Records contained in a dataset
________________________________________

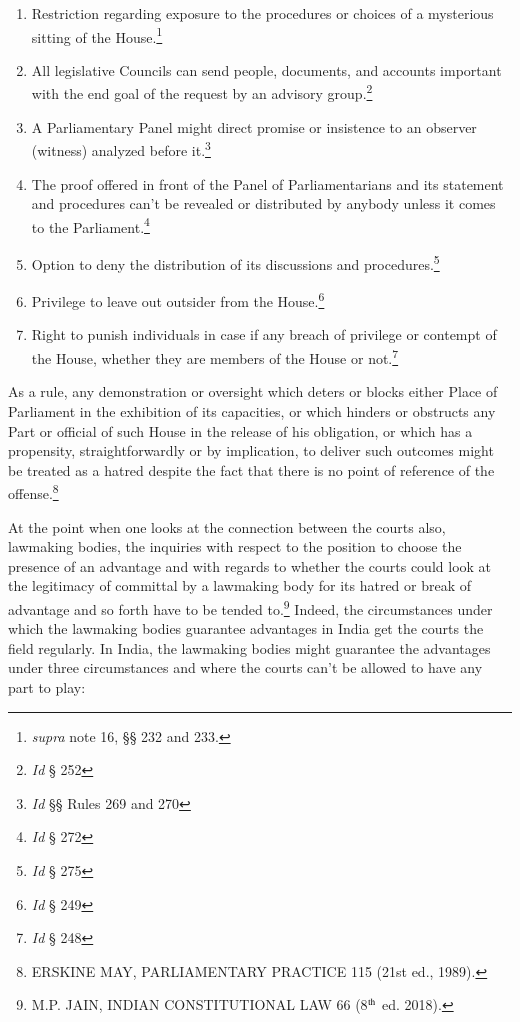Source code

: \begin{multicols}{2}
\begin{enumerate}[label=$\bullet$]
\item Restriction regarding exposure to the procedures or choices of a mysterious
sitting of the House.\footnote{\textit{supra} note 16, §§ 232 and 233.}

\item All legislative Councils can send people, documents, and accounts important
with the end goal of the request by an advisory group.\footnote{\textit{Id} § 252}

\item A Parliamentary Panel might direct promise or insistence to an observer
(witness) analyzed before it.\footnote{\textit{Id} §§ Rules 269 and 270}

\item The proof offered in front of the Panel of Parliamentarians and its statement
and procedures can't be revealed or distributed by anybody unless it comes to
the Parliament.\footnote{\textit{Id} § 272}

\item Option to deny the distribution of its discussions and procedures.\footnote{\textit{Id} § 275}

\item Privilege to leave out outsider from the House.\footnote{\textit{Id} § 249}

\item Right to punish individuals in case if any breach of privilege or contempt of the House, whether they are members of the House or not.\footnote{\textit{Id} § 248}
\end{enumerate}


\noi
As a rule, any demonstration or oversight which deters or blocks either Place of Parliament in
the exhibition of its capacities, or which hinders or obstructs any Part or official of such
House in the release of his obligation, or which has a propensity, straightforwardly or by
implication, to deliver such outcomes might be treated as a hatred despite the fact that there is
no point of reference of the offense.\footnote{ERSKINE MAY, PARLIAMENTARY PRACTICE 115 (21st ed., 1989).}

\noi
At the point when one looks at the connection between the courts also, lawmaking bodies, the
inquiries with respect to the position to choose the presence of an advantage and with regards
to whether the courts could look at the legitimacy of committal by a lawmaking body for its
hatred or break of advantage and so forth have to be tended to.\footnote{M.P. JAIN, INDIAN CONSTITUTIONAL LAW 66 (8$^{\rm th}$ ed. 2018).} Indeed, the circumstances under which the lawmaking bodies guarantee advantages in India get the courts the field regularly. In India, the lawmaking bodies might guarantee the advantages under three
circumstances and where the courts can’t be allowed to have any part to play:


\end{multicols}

________________________________________

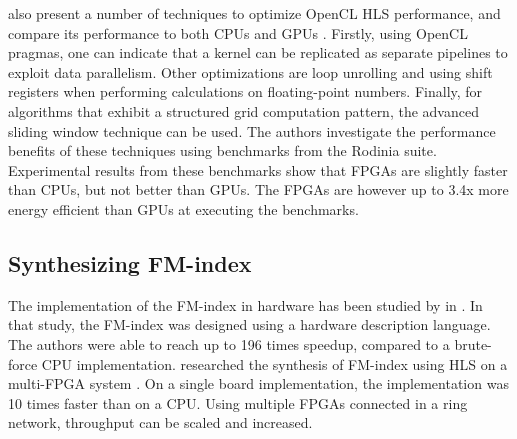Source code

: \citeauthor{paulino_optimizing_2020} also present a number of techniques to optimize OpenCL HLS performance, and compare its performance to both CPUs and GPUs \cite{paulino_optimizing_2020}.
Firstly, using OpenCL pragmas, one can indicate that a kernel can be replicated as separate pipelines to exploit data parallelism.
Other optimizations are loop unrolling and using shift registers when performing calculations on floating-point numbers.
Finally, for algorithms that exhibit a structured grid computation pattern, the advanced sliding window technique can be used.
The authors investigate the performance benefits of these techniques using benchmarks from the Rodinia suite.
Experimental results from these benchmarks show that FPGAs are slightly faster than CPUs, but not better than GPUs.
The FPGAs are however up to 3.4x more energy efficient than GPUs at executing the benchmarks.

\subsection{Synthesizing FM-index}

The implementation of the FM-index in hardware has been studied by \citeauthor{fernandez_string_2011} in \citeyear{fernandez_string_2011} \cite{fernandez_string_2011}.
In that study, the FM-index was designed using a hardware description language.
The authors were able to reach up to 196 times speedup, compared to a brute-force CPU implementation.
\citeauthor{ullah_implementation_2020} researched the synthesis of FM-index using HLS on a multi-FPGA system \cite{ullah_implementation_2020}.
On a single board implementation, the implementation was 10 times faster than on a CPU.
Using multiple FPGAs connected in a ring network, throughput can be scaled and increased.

________________________________________

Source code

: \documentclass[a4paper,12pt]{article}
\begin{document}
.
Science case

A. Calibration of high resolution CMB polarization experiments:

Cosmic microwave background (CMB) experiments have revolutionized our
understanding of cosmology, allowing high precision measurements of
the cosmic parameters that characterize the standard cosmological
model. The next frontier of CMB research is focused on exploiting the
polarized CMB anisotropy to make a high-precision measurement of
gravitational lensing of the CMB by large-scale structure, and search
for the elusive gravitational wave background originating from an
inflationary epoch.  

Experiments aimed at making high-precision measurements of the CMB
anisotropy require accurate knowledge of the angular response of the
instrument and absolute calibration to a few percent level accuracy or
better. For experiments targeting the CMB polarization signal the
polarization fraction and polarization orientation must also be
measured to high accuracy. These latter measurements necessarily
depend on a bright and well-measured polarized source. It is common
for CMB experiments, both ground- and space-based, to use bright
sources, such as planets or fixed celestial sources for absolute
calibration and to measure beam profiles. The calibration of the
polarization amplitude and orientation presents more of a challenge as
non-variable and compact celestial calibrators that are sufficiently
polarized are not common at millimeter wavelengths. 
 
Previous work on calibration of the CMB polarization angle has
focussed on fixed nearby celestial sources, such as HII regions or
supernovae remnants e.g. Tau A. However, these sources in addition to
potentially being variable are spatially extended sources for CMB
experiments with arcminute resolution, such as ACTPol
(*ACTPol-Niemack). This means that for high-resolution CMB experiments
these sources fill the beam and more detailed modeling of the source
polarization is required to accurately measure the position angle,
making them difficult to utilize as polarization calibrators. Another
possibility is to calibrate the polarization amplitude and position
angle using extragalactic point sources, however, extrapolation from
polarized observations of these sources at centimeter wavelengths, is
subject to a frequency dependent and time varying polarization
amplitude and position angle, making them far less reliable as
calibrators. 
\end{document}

________________________________________

▶ Description of the task: Copy only this part of the entries above: the line with "for the elusive", the line with "sources, such as planets", and the lines between, all exactly as written.

▶ Result:
for the elusive gravitational wave background originating from an
inflationary epoch.  

Experiments aimed at making high-precision measurements of the CMB
anisotropy require accurate knowledge of the angular response of the
instrument and absolute calibration to a few percent level accuracy or
better. For experiments targeting the CMB polarization signal the
polarization fraction and polarization orientation must also be
measured to high accuracy. These latter measurements necessarily
depend on a bright and well-measured polarized source. It is common
for CMB experiments, both ground- and space-based, to use bright
sources, such as planets or fixed celestial sources for absolute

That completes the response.